Bail for Ressa, who holds Philippine and American passports, is normally automatic in this case and she was to go before a judge on Friday morning.
She was taken into custody on a charge that she allowed her name to be used to circumvent a Philippine law against foreign ownership of media properties, a charge that stems from a 2015 investment into Rappler.
Under the constitution, the media is an economic sector which is reserved for Filipinos or Filipino-controlled entities.
Unprecedented
Philippine authorities arrested Ressa in February on an internet libel charge, which sparked international condemnation and allegations that she was being targeted for Rappler's critical stance on Duterte.

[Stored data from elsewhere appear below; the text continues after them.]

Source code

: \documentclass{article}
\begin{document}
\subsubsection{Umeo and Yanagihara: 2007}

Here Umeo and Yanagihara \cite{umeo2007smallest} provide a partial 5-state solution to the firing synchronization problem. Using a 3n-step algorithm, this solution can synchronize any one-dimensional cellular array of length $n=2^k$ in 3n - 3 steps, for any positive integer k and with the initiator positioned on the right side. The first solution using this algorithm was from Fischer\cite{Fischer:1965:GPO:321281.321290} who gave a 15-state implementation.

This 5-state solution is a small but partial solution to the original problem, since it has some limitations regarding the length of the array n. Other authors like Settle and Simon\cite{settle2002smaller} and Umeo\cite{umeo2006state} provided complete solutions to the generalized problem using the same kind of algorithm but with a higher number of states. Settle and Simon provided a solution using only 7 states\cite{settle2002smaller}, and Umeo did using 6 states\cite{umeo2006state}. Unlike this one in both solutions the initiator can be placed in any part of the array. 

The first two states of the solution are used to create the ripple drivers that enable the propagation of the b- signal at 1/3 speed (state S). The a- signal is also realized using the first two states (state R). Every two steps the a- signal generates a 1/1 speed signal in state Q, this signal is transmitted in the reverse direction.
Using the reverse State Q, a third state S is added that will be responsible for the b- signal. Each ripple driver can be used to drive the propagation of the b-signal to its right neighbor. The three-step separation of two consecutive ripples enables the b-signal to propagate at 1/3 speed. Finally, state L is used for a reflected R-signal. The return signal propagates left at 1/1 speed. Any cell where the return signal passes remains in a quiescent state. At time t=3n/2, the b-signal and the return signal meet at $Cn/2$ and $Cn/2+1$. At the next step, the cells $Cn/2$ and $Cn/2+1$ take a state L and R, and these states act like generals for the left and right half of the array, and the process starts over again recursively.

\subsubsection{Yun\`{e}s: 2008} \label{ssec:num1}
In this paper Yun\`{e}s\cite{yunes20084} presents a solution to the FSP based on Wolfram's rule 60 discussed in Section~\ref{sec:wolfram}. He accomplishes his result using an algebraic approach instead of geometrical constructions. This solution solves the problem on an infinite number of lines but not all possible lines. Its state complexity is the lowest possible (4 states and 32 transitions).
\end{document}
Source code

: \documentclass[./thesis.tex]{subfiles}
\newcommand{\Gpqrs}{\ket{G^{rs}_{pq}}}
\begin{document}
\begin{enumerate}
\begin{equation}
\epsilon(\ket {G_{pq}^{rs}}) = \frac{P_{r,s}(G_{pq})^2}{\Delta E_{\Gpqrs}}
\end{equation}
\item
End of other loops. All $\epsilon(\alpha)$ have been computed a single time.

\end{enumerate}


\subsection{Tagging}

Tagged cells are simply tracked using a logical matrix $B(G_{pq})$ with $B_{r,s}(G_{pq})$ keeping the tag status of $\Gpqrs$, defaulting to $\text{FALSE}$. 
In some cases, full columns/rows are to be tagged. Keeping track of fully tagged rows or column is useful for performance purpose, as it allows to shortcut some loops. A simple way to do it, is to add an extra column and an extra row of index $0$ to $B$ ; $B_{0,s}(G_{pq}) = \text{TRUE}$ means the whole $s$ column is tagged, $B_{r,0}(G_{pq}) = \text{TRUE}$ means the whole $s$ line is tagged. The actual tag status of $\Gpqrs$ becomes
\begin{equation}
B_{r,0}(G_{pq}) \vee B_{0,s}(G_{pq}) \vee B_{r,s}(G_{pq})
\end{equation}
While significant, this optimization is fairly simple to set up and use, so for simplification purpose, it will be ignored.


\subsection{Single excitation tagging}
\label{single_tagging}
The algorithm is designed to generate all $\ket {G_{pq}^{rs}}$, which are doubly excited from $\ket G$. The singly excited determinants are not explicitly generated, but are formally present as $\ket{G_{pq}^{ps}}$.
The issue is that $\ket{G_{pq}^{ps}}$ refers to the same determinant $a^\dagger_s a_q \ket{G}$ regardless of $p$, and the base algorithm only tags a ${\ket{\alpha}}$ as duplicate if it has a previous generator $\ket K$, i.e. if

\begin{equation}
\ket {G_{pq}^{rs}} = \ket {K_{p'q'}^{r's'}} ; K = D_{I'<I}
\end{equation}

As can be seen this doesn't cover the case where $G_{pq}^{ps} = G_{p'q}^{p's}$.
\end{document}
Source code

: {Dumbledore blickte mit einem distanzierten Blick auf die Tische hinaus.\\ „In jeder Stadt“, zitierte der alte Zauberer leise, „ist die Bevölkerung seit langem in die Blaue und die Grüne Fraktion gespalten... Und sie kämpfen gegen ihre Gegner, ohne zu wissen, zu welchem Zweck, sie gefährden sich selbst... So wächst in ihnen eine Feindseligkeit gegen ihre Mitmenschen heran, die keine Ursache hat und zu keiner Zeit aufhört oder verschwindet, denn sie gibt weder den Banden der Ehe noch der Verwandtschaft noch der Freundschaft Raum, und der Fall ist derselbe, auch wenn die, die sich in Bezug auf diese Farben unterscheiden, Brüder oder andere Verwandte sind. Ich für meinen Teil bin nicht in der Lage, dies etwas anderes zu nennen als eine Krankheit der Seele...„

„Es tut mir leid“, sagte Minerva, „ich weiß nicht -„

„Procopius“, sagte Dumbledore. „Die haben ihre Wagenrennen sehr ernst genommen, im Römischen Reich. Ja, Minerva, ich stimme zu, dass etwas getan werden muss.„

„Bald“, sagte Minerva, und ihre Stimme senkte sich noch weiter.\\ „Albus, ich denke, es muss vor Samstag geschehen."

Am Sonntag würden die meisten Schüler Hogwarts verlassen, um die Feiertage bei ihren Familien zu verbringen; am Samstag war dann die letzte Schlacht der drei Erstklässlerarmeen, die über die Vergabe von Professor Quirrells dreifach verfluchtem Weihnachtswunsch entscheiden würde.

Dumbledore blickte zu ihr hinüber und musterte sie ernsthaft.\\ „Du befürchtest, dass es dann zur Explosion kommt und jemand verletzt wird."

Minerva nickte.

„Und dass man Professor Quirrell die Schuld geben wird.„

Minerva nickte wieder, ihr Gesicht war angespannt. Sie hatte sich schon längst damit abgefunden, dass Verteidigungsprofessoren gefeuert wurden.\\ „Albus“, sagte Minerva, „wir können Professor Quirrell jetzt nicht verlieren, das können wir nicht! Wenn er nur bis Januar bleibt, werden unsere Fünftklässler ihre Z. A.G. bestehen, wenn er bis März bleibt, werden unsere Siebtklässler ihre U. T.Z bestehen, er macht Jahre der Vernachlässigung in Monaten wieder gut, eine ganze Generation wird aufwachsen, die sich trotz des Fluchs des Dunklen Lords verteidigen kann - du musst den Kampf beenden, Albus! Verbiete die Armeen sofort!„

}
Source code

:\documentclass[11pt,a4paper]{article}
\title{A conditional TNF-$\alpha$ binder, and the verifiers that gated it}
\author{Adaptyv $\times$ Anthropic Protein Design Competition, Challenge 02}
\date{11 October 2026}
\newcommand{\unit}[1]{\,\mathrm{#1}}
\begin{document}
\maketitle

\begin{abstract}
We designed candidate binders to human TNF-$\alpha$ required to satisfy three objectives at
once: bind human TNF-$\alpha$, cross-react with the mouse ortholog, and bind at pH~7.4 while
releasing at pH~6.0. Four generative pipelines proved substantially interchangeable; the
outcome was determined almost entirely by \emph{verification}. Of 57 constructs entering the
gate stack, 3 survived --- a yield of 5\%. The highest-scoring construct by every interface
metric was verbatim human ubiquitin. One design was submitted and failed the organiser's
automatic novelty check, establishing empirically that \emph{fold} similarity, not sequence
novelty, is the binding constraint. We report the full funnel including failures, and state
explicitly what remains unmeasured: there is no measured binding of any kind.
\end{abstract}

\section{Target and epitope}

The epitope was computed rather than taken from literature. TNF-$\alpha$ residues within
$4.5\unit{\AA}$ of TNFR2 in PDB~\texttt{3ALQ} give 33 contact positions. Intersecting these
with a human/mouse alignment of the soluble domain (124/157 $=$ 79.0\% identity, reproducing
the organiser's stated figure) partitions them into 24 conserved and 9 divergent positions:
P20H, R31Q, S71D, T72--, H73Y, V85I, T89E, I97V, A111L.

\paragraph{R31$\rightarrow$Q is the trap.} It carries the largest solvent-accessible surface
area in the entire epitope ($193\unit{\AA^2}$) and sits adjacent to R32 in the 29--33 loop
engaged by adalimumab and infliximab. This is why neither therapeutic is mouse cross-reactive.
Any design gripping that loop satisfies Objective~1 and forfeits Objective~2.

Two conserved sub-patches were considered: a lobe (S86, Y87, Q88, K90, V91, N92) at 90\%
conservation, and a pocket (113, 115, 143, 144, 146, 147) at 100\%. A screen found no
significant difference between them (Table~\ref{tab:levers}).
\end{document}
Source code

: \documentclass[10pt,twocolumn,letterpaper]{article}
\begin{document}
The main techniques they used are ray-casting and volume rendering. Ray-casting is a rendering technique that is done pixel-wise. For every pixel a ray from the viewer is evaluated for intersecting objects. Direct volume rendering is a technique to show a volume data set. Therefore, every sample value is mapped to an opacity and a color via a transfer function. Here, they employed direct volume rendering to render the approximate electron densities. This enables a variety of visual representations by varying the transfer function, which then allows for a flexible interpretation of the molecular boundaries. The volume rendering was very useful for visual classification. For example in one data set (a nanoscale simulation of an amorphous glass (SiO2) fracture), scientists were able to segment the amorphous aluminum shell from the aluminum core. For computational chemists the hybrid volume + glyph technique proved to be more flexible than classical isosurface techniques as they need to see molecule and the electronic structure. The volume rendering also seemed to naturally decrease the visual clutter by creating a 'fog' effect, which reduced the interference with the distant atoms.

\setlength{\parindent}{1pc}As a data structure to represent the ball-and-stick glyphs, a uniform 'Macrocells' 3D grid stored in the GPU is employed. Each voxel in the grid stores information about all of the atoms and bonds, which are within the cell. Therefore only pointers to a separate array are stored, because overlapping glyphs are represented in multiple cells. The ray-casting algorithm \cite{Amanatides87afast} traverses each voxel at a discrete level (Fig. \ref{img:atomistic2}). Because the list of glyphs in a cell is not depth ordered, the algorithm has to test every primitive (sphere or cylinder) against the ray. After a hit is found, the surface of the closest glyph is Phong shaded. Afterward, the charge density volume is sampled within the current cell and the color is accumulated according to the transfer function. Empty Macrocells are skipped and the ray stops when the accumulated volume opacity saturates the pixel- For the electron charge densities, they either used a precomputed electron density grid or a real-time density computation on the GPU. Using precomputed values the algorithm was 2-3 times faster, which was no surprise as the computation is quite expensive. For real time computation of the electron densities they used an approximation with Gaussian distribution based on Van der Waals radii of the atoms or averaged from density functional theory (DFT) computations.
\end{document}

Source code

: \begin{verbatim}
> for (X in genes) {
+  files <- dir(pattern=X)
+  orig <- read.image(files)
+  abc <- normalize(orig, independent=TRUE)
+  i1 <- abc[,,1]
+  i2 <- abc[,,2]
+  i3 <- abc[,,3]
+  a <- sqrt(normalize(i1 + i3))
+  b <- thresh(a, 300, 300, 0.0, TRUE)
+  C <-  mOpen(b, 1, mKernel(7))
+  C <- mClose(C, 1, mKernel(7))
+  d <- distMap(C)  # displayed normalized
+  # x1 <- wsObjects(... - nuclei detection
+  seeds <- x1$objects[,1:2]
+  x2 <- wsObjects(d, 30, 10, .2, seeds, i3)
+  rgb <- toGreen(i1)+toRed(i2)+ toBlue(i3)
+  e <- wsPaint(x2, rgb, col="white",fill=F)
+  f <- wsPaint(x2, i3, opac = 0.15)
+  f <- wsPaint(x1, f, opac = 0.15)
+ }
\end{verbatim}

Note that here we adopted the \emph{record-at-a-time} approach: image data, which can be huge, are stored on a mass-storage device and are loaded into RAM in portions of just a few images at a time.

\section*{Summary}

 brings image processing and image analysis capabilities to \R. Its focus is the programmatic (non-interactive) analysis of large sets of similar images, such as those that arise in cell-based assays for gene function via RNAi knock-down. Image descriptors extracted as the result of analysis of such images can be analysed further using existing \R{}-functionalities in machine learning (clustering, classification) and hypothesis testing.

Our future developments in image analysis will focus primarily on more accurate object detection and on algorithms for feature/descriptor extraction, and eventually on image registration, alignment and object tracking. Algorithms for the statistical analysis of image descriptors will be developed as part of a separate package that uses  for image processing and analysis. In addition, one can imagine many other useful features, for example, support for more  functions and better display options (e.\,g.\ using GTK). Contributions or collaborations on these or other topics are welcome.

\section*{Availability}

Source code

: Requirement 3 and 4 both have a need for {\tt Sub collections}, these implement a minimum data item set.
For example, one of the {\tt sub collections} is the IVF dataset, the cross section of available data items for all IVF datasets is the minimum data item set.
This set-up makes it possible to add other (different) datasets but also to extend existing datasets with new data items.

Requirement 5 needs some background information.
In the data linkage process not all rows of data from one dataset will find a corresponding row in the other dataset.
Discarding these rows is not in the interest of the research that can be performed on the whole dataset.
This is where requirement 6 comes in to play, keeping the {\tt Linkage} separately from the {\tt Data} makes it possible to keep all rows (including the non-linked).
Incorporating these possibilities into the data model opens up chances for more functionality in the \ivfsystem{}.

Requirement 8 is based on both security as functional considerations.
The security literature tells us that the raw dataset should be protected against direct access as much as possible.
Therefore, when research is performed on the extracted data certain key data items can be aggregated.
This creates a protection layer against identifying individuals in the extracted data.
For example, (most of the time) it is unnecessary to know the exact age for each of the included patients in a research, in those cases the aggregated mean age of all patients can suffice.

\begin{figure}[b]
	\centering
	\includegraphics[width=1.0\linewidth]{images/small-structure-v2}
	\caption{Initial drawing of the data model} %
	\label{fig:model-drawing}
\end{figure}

"This case against Ressa... is unprecedented and speaks volumes of the Duterte administration's determination to shut the website down for its credible and consistent reporting on the government," said Carlos Conde of Human Rights Watch.
Rappler has reported extensively, and unflatteringly, on Duterte's deadly narcotics crackdown that has claimed thousands of lives and which rights groups say may be a crime against humanity.
But it also casts a critical eye generally on the president's leadership and his government, including the nation's deep-rooted corruption and Manila's moves to court Chinese trade and investment.
Duterte's anti-drugs campaign is his signature initiative and he fiercely defends it against criticism.
High-profile critics have wound up in jail or been pushed out of their jobs in government, including the nation's first female chief justice of the Supreme Court.
Ressa insists the site is not anti-Duterte, saying it is just doing its job to hold the government to account.
This latest case comes after she as well as current and former associates of Rappler have been bit by government prosecutors with tax and securities fraud charges.
The country's corporate regulator revoked Rappler's business licence last year over the bond sale, but the site continued operating as it appealed the case in the courts.
Last month, Ressa spent a night in detention but eventually posted bail for allegedly libelling a businessman in a news article written in 2012.
Ressa's legal team said this latest case would not stop Rappler from doing its work.
"Let it be clear that these acts of harassment will not deter our clients from doing their duty as journalists," legal counsel Francis Lim said in a statement. "We believe in the rule of law."
The government has repeatedly denied that the numerous cases against Ressa and Rappler are connected to journalism, saying the law is being applied evenly and fairly.